Enjoying our physical activity mindfully adds connection between body, mind and heart. I’d call that a spiritual connection. We can be present, fully aware of our body sensations, our thoughts and our emotions. In that presence, we can feel a sense of wholeness with ourselves, nature and God. Begin an activity with a few full breaths and notice what it is like to prepare for the activity. How do your feet feel as you slip on your shoes? How do you feel as you sit on the bike seat and wrap your hands around the handle bars? What emotions arise? Do you feel excited or reluctant today?
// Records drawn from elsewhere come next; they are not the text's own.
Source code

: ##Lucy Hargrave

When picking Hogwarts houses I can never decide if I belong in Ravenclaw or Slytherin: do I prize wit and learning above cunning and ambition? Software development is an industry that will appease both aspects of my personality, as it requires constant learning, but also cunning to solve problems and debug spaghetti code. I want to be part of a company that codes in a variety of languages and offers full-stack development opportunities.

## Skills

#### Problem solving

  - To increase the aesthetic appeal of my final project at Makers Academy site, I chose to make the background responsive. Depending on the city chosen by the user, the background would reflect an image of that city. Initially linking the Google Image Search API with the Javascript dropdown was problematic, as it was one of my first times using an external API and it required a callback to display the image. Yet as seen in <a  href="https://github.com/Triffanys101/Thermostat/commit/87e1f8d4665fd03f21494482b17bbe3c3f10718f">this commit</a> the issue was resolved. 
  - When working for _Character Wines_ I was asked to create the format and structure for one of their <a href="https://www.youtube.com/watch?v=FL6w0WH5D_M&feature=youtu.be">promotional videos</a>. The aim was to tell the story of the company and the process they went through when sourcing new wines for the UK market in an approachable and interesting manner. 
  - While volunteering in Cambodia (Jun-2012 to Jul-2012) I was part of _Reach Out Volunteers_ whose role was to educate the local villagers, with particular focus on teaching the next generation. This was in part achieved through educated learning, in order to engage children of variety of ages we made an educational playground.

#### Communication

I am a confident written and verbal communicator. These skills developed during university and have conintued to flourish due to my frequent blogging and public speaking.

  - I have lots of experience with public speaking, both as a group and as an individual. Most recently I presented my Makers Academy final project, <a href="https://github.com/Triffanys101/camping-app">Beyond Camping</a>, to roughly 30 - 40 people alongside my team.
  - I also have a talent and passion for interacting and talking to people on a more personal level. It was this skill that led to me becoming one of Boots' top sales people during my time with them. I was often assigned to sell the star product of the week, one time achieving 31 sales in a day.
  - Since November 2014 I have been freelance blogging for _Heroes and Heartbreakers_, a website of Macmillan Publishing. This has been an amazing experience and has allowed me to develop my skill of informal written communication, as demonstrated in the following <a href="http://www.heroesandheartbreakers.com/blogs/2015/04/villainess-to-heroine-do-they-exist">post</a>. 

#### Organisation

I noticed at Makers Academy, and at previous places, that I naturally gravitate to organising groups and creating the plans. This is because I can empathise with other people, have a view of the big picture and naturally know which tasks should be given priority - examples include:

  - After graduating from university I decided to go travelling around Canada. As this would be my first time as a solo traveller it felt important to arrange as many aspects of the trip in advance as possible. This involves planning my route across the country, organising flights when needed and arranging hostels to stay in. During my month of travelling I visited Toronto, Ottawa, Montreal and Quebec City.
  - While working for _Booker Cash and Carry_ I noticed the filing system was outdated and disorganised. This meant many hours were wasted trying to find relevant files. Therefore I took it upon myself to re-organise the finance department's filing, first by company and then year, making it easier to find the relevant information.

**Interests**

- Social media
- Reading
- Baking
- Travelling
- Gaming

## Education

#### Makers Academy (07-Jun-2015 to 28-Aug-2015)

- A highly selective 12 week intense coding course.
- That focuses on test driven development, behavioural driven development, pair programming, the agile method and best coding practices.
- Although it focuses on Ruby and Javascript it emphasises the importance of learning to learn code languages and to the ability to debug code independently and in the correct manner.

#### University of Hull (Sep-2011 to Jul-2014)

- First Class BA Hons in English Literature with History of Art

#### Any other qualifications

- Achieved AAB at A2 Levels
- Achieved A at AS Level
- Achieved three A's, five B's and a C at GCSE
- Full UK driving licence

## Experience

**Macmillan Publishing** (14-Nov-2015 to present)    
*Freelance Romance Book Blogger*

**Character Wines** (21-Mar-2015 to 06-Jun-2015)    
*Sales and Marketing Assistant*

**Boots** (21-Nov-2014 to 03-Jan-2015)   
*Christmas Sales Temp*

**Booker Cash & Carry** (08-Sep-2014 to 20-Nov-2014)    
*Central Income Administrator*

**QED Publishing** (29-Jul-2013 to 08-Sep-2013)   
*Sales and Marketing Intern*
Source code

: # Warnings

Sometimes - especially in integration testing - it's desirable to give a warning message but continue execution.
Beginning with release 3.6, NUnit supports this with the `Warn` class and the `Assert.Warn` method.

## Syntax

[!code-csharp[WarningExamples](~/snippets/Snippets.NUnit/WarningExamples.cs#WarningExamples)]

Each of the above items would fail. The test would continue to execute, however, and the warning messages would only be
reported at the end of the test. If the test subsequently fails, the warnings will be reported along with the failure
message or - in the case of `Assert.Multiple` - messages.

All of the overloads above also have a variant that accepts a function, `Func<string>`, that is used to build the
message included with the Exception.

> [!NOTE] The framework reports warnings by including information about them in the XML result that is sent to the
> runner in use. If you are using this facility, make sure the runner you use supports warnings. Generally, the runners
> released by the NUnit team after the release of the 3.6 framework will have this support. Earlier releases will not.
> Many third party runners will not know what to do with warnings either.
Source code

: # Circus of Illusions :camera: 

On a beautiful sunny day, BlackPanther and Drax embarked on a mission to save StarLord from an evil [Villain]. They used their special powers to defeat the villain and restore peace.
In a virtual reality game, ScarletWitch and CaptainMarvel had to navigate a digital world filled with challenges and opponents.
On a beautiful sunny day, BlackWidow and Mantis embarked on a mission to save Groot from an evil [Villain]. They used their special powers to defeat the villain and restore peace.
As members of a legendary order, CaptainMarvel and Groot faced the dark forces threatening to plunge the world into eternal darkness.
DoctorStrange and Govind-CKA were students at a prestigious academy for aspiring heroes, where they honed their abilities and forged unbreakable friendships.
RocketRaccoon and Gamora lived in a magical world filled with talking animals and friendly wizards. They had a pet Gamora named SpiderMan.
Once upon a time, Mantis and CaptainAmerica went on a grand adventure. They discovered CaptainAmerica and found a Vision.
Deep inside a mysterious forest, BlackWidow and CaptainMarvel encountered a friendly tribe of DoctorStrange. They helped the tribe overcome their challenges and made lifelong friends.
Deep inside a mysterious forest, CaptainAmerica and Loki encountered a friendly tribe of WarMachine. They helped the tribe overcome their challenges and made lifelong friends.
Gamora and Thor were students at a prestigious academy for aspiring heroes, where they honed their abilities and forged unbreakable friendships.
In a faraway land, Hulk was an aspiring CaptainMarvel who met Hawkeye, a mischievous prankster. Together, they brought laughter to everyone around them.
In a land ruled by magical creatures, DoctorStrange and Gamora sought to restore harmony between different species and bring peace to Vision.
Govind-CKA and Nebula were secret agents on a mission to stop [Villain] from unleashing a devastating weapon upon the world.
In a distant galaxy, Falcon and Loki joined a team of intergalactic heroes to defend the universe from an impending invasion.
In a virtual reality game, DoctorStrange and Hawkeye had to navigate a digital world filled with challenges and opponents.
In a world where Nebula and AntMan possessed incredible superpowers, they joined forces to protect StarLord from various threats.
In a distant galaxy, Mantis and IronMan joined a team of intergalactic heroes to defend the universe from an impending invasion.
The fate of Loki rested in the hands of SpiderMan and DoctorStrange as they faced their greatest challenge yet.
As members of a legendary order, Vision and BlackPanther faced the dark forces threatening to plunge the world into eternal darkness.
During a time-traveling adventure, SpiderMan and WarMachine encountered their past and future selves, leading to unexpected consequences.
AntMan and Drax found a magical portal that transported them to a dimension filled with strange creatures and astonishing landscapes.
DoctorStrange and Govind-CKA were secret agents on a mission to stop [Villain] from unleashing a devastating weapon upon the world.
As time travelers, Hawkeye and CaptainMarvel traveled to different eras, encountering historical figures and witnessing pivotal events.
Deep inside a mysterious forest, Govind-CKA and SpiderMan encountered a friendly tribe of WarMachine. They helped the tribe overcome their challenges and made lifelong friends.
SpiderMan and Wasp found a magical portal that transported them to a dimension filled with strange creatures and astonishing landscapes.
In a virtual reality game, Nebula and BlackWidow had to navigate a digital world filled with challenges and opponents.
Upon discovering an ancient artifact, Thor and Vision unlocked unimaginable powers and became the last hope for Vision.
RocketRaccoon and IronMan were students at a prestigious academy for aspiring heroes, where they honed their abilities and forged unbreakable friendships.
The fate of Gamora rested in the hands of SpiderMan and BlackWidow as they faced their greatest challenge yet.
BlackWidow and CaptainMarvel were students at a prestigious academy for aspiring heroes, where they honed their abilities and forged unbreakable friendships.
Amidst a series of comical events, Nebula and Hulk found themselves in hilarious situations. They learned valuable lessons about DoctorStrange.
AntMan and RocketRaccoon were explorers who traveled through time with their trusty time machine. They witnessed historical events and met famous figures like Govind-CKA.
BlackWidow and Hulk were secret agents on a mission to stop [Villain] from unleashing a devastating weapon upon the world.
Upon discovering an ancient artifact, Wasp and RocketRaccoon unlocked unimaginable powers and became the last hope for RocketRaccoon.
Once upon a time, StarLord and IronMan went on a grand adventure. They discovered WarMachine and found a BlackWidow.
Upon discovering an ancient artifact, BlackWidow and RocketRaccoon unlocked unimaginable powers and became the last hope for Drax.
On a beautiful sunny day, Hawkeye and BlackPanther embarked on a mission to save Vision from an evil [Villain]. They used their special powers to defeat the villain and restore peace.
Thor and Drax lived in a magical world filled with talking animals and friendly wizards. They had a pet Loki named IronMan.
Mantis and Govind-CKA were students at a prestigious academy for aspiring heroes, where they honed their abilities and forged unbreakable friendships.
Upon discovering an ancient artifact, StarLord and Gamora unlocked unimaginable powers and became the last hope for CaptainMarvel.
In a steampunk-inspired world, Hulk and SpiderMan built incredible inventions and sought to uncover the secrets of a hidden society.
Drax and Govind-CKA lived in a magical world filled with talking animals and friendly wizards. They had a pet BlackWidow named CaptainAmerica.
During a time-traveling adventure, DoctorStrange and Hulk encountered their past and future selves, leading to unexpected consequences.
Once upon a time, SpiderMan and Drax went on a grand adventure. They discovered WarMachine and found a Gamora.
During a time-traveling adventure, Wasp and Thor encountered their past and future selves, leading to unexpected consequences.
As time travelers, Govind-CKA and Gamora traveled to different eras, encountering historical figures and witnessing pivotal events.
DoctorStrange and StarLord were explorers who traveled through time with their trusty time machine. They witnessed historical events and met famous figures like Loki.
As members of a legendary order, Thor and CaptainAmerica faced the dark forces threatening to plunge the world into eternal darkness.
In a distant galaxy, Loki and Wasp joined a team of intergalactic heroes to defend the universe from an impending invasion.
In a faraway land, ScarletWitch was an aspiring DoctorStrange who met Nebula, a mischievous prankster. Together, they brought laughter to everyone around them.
If you remember, check in with yourself during the activity. How do I feel? What am I thinking about? What does it feel like to pay attention to just what is happening now? And then take a few moments when you finish the activity to breath. Notice how you feel differently now than when you began. Has the activity influenced what is happening in your body, mind and heart? To notice where we feel happiness, satisfaction, clarity and the energy rising adds to the joy of moving our bodies. If you forget to check in as you are active, you can always look back at the activity later, taking some time to imagine doing it and remembering what you felt.
Not all movement has to be big. You may find yourself limited by age, illness, disability or mood. At these times small movements in our bodies may encourage the health we are pursuing. When limitation is present or when you feel bored, disengaged, or anxious, see if moving your body can become a form of prayer for peace, patience or courage. Subtle movements of lifting and opening the chest can make us feel open and brave. Opening our arms wide or raising them up as we inhale a breath and bringing them back in as we exhale can support a feeling of possibility and moves stagnant air from our lungs. And perhaps moves some stagnant thoughts or emotions, too! Gently turning the head side to side may encourage us to see something we missed or get a good look at the whole scene. Circling the ankles or wrists or tapping the fingers to music may be the dance you are looking for today. Paying attention to small movements can offer us a gateway to ease and joy.
Be curious and be willing to be surprised! May you discover joy in moving your body today!